Many of you may have already heard: Former Arkansas running back Darren McFadden ran a 4.27 40-yard-dash at the NFL Combine on Sunday. His second 40 was clocked at 4.33, so that 4.27 was no fluke.

Everyone knew that McFadden was fast, but apparently most NFL'ers didn't know he was THAT fast. Gekko and I have been marveling at McFadden's abilities for quite some time now, so his performance at the Combine won't vault him even higher in our fantasy rankings for next year...mainly because there isn't much more space left between him and the top. From a fantasy perspective, however, the only thing that may hinder McFadden is the situation in which he winds up. If he's getting most (if not all) of the carries for whatever team drafts him, then he remains the top fantasy rookie for 2008 and will be among (at least) the Top 7 RB's (overall) for 2008.

The most amazing thing revealed about McFadden at the Combine wasn't his 40 time, however. The number that we here at Nice Little Sundays were most impressed by was this one: 2.

What is 2, you ask? The number of cars that he was able to jump over (a la Joey Gathright) in a special Combine display of skill? No, sir. The number of footballs he was able to catch at the same time? Wrong.

It's the number of his kids that are on the way.

McFadden apparently used the interview portion of the Combine process to inform his prospective teams that he is soon to be a new father. Twice. (Presumably, these are not twins with the same woman, but rather two separate, unrelated kids with two different women. Well, not entirely unrelated, since they obviously both have the same fertile father...but you get my point.) Oh yeah, and he's dealing with a pesky little paternity suit. Only the wonderful Fantasy Gods could reach down from above and provide us with with power and the glory that would be a McFadden-on-Maury-Povich-paternity-show. In the event of a negative test result, we would expect Darren to have a reaction very similar to this guy's, what with the child support money that will likely be at stake given McFadden's probable Top-5-pick-mega-contract (not to mention endorsement dollars, because really, what company doesn't want a serial impregnator hawking their goods and/or services).

Maybe if he didn't have to save up for his future child support payments then D-Mac could have splurged for the REALLY big rims. I'm thinking something along the lines of an H2 body sitting on four small carnival ferris wheels. Chromed out, of course.

The best part of this news is that Travis Henry will soon have a competitor on the NFL scene that will clearly be capable of giving him a run for his money.

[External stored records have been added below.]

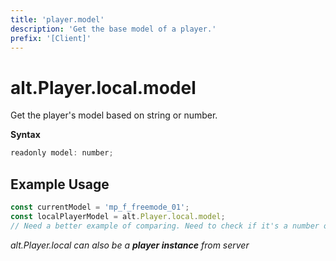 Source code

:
 ```yaml
---
title: 'player.model'
description: 'Get the base model of a player.'
prefix: '[Client]'
---
```


# alt.Player.local.model

Get the player's model based on string or number.

**Syntax**

```js
readonly model: number;
```

## Example Usage

```js
const currentModel = 'mp_f_freemode_01';
const localPlayerModel = alt.Player.local.model;
// Need a better example of comparing. Need to check if it's a number or not.
```

_alt.Player.local can also be a **player instance** from server_
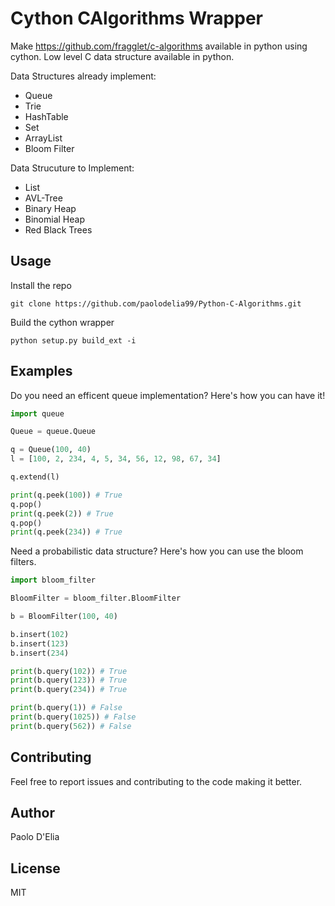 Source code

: # Cython CAlgorithms Wrapper

Make https://github.com/fragglet/c-algorithms available in python using cython. Low level C data structure available in python.

Data Structures already implement:
- Queue
- Trie
- HashTable
- Set 
- ArrayList
- Bloom Filter

Data Strucuture to Implement:
- List
- AVL-Tree
- Binary Heap
- Binomial Heap
- Red Black Trees

## Usage

Install the repo 

    git clone https://github.com/paolodelia99/Python-C-Algorithms.git
    
Build the cython wrapper

    python setup.py build_ext -i


## Examples


Do you need an efficent queue implementation? 
Here's how you can have it!

```python
import queue

Queue = queue.Queue

q = Queue(100, 40)
l = [100, 2, 234, 4, 5, 34, 56, 12, 98, 67, 34]

q.extend(l)

print(q.peek(100)) # True
q.pop()
print(q.peek(2)) # True
q.pop()
print(q.peek(234)) # True

```

Need a probabilistic data structure? Here's how you can use the bloom filters.

```python
import bloom_filter 

BloomFilter = bloom_filter.BloomFilter

b = BloomFilter(100, 40)

b.insert(102)
b.insert(123)
b.insert(234)

print(b.query(102)) # True
print(b.query(123)) # True
print(b.query(234)) # True

print(b.query(1)) # False
print(b.query(1025)) # False
print(b.query(562)) # False

```

## Contributing

Feel free to report issues and contributing to the code making it better.

## Author

Paolo D'Elia 

## License

MIT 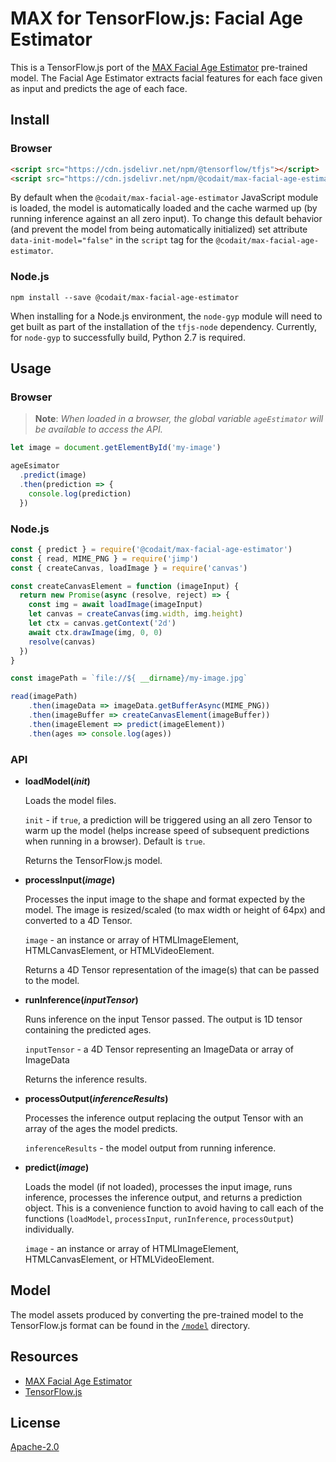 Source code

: # MAX for TensorFlow.js: Facial Age Estimator

This is a TensorFlow.js port of the [MAX Facial Age Estimator](https://github.com/IBM/MAX-Facial-Age-Estimator) pre-trained model. The Facial Age Estimator extracts facial features for each face given as input and predicts the age of each face.

## Install

### Browser

```html
<script src="https://cdn.jsdelivr.net/npm/@tensorflow/tfjs"></script>
<script src="https://cdn.jsdelivr.net/npm/@codait/max-facial-age-estimator"></script>
```

By default when the `@codait/max-facial-age-estimator` JavaScript module is loaded, the model is automatically loaded and the cache warmed up (by running inference against an all zero input). To change this default behavior (and prevent the model from being automatically initialized) set attribute `data-init-model="false"` in the `script` tag for the `@codait/max-facial-age-estimator`.

### Node.js

```
npm install --save @codait/max-facial-age-estimator
```

When installing for a Node.js environment, the `node-gyp` module will need to get built as part of the installation of the `tfjs-node` dependency. Currently, for `node-gyp` to successfully build, Python 2.7 is required.

## Usage


### Browser

> **Note**: _When loaded in a browser, the global variable `ageEstimator` will be available to access the API._

```javascript
let image = document.getElementById('my-image')

ageEsimator
  .predict(image)
  .then(prediction => {
    console.log(prediction)
  })
```

### Node.js

```javascript
const { predict } = require('@codait/max-facial-age-estimator')
const { read, MIME_PNG } = require('jimp')
const { createCanvas, loadImage } = require('canvas')

const createCanvasElement = function (imageInput) {
  return new Promise(async (resolve, reject) => {
    const img = await loadImage(imageInput)
    let canvas = createCanvas(img.width, img.height)
    let ctx = canvas.getContext('2d')
    await ctx.drawImage(img, 0, 0)
    resolve(canvas)
  })
}

const imagePath = `file://${ __dirname}/my-image.jpg`

read(imagePath)
    .then(imageData => imageData.getBufferAsync(MIME_PNG))
    .then(imageBuffer => createCanvasElement(imageBuffer))
    .then(imageElement => predict(imageElement))
    .then(ages => console.log(ages))
```

### API

- **loadModel(_init_)**

  Loads the model files.

  `init` - if `true`, a prediction will be triggered using an all zero Tensor to warm up the model (helps increase speed of subsequent predictions when running in a browser). Default is `true`.

  Returns the TensorFlow.js model.

- **processInput(_image_)**

  Processes the input image to the shape and format expected by the model. The image is resized/scaled (to max width or height of 64px) and converted to a 4D Tensor.

  `image` - an instance or array of HTMLImageElement, HTMLCanvasElement, or HTMLVideoElement.  

  Returns a 4D Tensor representation of the image(s) that can be passed to the model.

- **runInference(_inputTensor_)**

  Runs inference on the input Tensor passed. The output is 1D tensor containing the predicted ages.

  `inputTensor` - a 4D Tensor representing an ImageData or array of ImageData

  Returns the inference results.

- **processOutput(_inferenceResults_)**

  Processes the inference output replacing the output Tensor with an array of the ages the model predicts.

  `inferenceResults` - the model output from running inference.


- **predict(_image_)**

  Loads the model (if not loaded), processes the input image, runs inference, processes the inference output, and returns a prediction object. This is a convenience function to avoid having to call each of the functions (`loadModel`, `processInput`, `runInference`, `processOutput`) individually.

  `image` - an instance or array of HTMLImageElement, HTMLCanvasElement, or HTMLVideoElement.  


## Model

The model assets produced by converting the pre-trained model to the TensorFlow.js format can be found in the [`/model`](https://github.com/CODAIT/max-tfjs-models/tree/master/facial-age-estimator/model) directory.

## Resources

- [MAX Facial Age Estimator](https://github.com/IBM/MAX-Facial-Age-Estimator)
- [TensorFlow.js](https://www.tensorflow.org/js/)

## License

[Apache-2.0](https://github.com/CODAIT/max-tfjs-models/blob/master/LICENSE)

With two kids on the way before he's even been drafted, McFadden has certainly announced his presence with authority. Give the guy some props...he doesn't have a single NFL carry, but the gauntlet has been thrown down, Mr. Henry. Although the NFL career of an average running back is fairly short, we believe that with his obvious talents, there is plenty of time for McFadden to tie, and even surpass Henry's mark. Travis has evidently been slacking off lately. Maybe his boys aren't swimming as well anymore, what with all that THC floating around in there. Nonetheless, we won't ever count out a wily veteran of the Running Back Spawn Wars like Henry. We predict a coming NFL-apocalypse as the epic struggle between Henro Runningbackus and Runningbackus McFaddenus will likely come to a climactic conclusion between 2018-2025 A.D.

As an aside, is it really that hard for these multi-millionaire (or soon-to-be multi-millionaire) athletes to use a little foresight and discipline in taking control of their own birth control methods? I understand and fully sympathize with these guys in that The Gine is being flung at them with complete abandon by any Jock Sniffer that can get within 10 yards of them. However, these guys have to know that and be prepared for it, too. To me, it would be very difficult to trust these sorts of women, even if they profess to be employing the Pill, an IUD, the sponge, a diapraghm, spermicidal jelly, having their tubes tied, and even volunteering to be on top (because that alone makes it impossible, right?). If you are in McFadden's position, you have to EXPECT that the "goalie will be pulled" in each and every instance, and therefore plan accordingly. Although it may have a different meaning in this context, please heed Dave Chappelle's words and "WRAP IT UP, YO!!"